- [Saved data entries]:
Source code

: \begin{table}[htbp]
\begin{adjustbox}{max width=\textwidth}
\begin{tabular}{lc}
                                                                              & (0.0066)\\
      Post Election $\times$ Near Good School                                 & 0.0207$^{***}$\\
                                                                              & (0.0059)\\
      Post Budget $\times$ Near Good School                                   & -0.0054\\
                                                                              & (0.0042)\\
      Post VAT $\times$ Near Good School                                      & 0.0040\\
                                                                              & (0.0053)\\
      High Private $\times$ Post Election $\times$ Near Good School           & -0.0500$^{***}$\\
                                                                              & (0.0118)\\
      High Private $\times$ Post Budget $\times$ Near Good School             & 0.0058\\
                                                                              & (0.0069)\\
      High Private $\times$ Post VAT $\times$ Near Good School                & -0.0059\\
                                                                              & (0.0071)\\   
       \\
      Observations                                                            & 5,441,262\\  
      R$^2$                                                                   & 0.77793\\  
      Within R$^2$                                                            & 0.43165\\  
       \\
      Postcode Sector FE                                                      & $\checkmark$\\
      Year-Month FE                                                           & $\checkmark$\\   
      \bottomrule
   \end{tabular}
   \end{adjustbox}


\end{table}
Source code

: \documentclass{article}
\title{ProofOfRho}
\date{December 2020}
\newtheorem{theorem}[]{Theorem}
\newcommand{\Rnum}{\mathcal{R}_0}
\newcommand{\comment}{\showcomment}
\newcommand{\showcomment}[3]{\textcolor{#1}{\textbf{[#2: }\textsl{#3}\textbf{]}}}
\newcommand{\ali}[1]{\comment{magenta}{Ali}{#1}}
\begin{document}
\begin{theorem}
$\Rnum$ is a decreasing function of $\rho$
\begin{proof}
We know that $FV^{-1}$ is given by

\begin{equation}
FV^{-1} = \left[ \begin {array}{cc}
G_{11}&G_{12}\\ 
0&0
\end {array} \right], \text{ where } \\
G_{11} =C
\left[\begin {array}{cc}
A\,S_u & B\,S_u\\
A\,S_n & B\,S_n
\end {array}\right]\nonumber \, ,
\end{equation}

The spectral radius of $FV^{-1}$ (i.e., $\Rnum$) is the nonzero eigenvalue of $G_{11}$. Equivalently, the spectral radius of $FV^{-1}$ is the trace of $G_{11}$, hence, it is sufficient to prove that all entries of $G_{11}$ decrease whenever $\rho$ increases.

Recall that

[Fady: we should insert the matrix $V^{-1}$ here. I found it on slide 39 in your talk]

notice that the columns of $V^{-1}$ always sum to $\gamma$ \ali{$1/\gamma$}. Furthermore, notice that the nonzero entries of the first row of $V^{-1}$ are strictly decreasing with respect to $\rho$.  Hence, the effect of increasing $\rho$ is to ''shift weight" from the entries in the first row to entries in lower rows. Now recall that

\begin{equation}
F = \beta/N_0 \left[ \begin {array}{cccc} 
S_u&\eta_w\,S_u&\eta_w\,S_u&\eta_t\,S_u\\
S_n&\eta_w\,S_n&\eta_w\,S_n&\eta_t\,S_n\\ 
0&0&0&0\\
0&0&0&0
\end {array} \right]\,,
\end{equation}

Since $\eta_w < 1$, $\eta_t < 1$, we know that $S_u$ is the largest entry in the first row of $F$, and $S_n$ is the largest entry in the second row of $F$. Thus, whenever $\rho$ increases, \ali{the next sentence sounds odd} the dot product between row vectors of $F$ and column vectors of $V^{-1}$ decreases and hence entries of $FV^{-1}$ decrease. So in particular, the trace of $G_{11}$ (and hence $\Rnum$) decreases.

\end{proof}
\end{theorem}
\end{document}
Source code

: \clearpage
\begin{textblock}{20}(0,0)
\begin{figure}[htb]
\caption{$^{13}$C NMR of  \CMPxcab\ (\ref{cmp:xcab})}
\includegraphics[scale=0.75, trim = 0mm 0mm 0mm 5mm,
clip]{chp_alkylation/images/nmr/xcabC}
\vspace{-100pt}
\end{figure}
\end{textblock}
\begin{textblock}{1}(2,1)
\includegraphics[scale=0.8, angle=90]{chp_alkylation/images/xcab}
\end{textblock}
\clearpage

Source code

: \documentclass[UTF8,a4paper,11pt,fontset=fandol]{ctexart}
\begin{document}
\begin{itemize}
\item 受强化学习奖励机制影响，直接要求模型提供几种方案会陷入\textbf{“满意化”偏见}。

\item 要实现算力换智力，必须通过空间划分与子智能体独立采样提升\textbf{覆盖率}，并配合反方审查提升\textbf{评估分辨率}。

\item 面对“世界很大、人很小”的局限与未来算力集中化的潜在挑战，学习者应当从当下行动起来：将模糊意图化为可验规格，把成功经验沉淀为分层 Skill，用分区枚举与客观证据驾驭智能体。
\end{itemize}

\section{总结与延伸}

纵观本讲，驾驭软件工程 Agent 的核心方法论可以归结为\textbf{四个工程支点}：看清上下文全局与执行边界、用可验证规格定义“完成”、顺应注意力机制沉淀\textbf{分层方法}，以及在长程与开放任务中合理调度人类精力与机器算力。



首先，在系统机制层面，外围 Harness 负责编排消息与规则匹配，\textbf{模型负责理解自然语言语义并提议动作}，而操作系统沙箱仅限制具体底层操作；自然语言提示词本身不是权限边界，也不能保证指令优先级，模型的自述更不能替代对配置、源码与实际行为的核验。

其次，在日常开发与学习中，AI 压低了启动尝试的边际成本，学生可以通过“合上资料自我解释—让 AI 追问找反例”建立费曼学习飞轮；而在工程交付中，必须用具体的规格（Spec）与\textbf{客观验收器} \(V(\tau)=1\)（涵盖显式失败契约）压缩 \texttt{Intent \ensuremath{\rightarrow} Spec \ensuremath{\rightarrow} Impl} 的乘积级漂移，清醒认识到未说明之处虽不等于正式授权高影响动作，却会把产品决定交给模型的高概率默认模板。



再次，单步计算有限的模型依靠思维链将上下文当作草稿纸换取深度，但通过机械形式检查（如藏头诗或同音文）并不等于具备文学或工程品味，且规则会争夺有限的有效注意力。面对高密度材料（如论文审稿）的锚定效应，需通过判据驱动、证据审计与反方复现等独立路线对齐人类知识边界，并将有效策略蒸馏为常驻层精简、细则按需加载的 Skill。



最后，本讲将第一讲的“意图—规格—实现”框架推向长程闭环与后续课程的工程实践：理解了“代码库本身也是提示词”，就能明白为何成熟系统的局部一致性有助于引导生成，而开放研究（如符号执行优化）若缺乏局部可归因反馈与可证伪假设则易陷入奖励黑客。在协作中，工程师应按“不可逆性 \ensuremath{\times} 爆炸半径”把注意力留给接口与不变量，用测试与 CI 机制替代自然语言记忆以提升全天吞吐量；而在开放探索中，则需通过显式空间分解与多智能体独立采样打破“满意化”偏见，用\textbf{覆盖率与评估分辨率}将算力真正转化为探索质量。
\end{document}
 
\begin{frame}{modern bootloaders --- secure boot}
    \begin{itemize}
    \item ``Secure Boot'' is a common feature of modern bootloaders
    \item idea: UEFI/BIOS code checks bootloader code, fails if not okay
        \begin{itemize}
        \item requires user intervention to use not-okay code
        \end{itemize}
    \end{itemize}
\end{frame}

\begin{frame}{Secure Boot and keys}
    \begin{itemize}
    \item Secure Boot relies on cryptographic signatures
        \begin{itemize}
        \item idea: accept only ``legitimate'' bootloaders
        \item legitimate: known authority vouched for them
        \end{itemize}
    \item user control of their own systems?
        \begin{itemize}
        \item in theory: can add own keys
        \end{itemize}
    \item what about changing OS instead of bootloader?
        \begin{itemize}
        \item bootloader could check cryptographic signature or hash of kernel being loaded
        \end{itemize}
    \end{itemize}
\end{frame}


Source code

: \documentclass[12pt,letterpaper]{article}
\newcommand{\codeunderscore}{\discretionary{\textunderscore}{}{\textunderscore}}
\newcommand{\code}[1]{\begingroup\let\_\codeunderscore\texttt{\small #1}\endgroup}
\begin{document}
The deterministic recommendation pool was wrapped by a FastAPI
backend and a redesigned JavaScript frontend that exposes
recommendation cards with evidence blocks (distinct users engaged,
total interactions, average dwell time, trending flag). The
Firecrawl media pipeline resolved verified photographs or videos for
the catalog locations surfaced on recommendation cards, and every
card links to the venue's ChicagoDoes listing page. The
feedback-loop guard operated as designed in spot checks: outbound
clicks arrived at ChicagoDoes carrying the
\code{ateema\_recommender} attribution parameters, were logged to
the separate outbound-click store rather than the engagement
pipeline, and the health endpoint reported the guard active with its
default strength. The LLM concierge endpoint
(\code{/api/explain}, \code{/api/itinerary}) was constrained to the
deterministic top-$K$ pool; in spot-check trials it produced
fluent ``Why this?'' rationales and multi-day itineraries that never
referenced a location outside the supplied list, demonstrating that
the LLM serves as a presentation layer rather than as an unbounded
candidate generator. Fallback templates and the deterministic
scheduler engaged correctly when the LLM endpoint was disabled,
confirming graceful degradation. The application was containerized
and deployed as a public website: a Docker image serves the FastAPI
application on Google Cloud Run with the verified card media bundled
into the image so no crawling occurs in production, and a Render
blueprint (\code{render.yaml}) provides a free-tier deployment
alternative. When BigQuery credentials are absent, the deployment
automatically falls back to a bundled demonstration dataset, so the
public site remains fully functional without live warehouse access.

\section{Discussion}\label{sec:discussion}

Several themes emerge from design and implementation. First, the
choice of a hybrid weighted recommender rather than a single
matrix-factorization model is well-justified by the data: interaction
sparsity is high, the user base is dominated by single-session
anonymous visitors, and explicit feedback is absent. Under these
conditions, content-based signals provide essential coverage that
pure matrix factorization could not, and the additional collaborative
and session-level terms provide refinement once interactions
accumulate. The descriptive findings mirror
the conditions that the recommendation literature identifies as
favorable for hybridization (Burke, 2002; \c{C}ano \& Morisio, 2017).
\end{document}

- [Work request]: Taking the entries above, restate exactly those lines that fall between the line with "card links to" and the line with "and deployed as", keeping both of those lines too.

- [Task output]:
card links to the venue's ChicagoDoes listing page. The
feedback-loop guard operated as designed in spot checks: outbound
clicks arrived at ChicagoDoes carrying the
\code{ateema\_recommender} attribution parameters, were logged to
the separate outbound-click store rather than the engagement
pipeline, and the health endpoint reported the guard active with its
default strength. The LLM concierge endpoint
(\code{/api/explain}, \code{/api/itinerary}) was constrained to the
deterministic top-$K$ pool; in spot-check trials it produced
fluent ``Why this?'' rationales and multi-day itineraries that never
referenced a location outside the supplied list, demonstrating that
the LLM serves as a presentation layer rather than as an unbounded
candidate generator. Fallback templates and the deterministic
scheduler engaged correctly when the LLM endpoint was disabled,
confirming graceful degradation. The application was containerized
and deployed as a public website: a Docker image serves the FastAPI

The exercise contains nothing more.